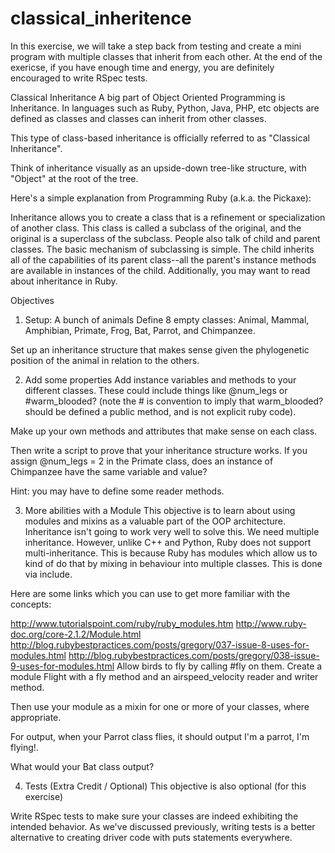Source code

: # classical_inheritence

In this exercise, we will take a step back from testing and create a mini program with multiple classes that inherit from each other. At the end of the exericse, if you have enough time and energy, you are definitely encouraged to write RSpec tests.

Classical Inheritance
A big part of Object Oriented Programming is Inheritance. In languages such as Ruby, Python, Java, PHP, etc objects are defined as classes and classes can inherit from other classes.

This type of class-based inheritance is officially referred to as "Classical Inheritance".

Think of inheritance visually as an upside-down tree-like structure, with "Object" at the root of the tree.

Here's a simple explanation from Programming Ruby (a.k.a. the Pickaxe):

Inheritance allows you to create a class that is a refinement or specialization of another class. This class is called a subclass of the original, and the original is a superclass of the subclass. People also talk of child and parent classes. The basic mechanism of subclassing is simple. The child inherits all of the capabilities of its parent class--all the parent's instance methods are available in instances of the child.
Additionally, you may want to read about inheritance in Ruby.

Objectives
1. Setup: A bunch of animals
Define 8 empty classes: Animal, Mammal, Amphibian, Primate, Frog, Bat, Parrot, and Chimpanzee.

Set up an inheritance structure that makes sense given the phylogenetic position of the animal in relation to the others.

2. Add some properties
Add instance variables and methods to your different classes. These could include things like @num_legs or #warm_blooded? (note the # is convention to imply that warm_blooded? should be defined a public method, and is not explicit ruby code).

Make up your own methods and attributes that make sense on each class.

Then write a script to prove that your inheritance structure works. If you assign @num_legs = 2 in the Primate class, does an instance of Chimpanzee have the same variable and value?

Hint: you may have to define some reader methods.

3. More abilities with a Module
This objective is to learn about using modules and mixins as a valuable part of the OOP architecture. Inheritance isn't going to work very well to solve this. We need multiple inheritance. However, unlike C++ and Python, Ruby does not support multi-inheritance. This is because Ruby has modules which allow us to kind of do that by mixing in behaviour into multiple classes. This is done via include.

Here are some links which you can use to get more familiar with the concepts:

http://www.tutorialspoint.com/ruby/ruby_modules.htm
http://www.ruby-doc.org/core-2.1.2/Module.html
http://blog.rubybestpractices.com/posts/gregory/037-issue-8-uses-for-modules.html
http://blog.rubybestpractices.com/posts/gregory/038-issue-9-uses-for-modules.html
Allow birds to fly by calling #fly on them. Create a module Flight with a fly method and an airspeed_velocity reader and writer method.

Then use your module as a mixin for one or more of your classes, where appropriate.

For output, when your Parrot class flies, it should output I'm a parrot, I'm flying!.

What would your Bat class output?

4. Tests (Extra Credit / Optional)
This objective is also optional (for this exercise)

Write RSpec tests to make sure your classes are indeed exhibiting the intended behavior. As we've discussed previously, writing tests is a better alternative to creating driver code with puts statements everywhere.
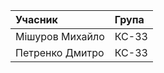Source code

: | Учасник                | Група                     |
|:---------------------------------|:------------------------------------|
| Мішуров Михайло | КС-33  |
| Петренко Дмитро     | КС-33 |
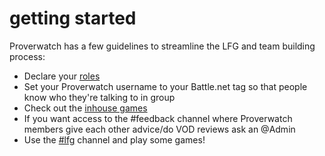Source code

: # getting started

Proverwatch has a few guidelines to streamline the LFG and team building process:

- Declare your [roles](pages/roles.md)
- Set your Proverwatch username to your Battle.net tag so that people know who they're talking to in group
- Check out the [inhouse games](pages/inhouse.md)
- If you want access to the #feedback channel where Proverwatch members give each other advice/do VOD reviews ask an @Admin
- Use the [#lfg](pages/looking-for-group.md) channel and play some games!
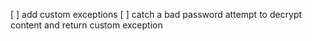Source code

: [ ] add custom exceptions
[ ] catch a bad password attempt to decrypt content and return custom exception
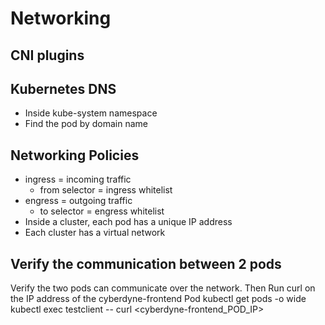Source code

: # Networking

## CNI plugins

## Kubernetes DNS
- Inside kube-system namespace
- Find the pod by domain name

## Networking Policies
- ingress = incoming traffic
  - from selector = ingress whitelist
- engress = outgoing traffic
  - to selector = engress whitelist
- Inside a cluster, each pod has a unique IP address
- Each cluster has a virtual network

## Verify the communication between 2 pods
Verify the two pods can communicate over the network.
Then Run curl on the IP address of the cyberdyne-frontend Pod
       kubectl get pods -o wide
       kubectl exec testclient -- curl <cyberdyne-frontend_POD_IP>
◆ ◆ ◆ ◆
# [ASSIGNED TASK]
Print the data again word for word, pictures excluded.

# [TASK SOLUTION]
Source code

: # classical_inheritence

In this exercise, we will take a step back from testing and create a mini program with multiple classes that inherit from each other. At the end of the exericse, if you have enough time and energy, you are definitely encouraged to write RSpec tests.

Classical Inheritance
A big part of Object Oriented Programming is Inheritance. In languages such as Ruby, Python, Java, PHP, etc objects are defined as classes and classes can inherit from other classes.

This type of class-based inheritance is officially referred to as "Classical Inheritance".

Think of inheritance visually as an upside-down tree-like structure, with "Object" at the root of the tree.

Here's a simple explanation from Programming Ruby (a.k.a. the Pickaxe):

Inheritance allows you to create a class that is a refinement or specialization of another class. This class is called a subclass of the original, and the original is a superclass of the subclass. People also talk of child and parent classes. The basic mechanism of subclassing is simple. The child inherits all of the capabilities of its parent class--all the parent's instance methods are available in instances of the child.
Additionally, you may want to read about inheritance in Ruby.

Objectives
1. Setup: A bunch of animals
Define 8 empty classes: Animal, Mammal, Amphibian, Primate, Frog, Bat, Parrot, and Chimpanzee.

Set up an inheritance structure that makes sense given the phylogenetic position of the animal in relation to the others.

2. Add some properties
Add instance variables and methods to your different classes. These could include things like @num_legs or #warm_blooded? (note the # is convention to imply that warm_blooded? should be defined a public method, and is not explicit ruby code).

Make up your own methods and attributes that make sense on each class.

Then write a script to prove that your inheritance structure works. If you assign @num_legs = 2 in the Primate class, does an instance of Chimpanzee have the same variable and value?

Hint: you may have to define some reader methods.

3. More abilities with a Module
This objective is to learn about using modules and mixins as a valuable part of the OOP architecture. Inheritance isn't going to work very well to solve this. We need multiple inheritance. However, unlike C++ and Python, Ruby does not support multi-inheritance. This is because Ruby has modules which allow us to kind of do that by mixing in behaviour into multiple classes. This is done via include.

Here are some links which you can use to get more familiar with the concepts:

http://www.tutorialspoint.com/ruby/ruby_modules.htm
http://www.ruby-doc.org/core-2.1.2/Module.html
http://blog.rubybestpractices.com/posts/gregory/037-issue-8-uses-for-modules.html
http://blog.rubybestpractices.com/posts/gregory/038-issue-9-uses-for-modules.html
Allow birds to fly by calling #fly on them. Create a module Flight with a fly method and an airspeed_velocity reader and writer method.

Then use your module as a mixin for one or more of your classes, where appropriate.

For output, when your Parrot class flies, it should output I'm a parrot, I'm flying!.

What would your Bat class output?

4. Tests (Extra Credit / Optional)
This objective is also optional (for this exercise)

Write RSpec tests to make sure your classes are indeed exhibiting the intended behavior. As we've discussed previously, writing tests is a better alternative to creating driver code with puts statements everywhere.
Source code

: | Учасник                | Група                     |
|:---------------------------------|:------------------------------------|
| Мішуров Михайло | КС-33  |
| Петренко Дмитро     | КС-33 |
Source code

: # getting started

Proverwatch has a few guidelines to streamline the LFG and team building process:

- Declare your [roles](pages/roles.md)
- Set your Proverwatch username to your Battle.net tag so that people know who they're talking to in group
- Check out the [inhouse games](pages/inhouse.md)
- If you want access to the #feedback channel where Proverwatch members give each other advice/do VOD reviews ask an @Admin
- Use the [#lfg](pages/looking-for-group.md) channel and play some games!
Source code

: [ ] add custom exceptions
[ ] catch a bad password attempt to decrypt content and return custom exception
Source code

: # Networking

## CNI plugins

## Kubernetes DNS
- Inside kube-system namespace
- Find the pod by domain name

## Networking Policies
- ingress = incoming traffic
  - from selector = ingress whitelist
- engress = outgoing traffic
  - to selector = engress whitelist
- Inside a cluster, each pod has a unique IP address
- Each cluster has a virtual network

## Verify the communication between 2 pods
Verify the two pods can communicate over the network.
Then Run curl on the IP address of the cyberdyne-frontend Pod
       kubectl get pods -o wide
       kubectl exec testclient -- curl <cyberdyne-frontend_POD_IP>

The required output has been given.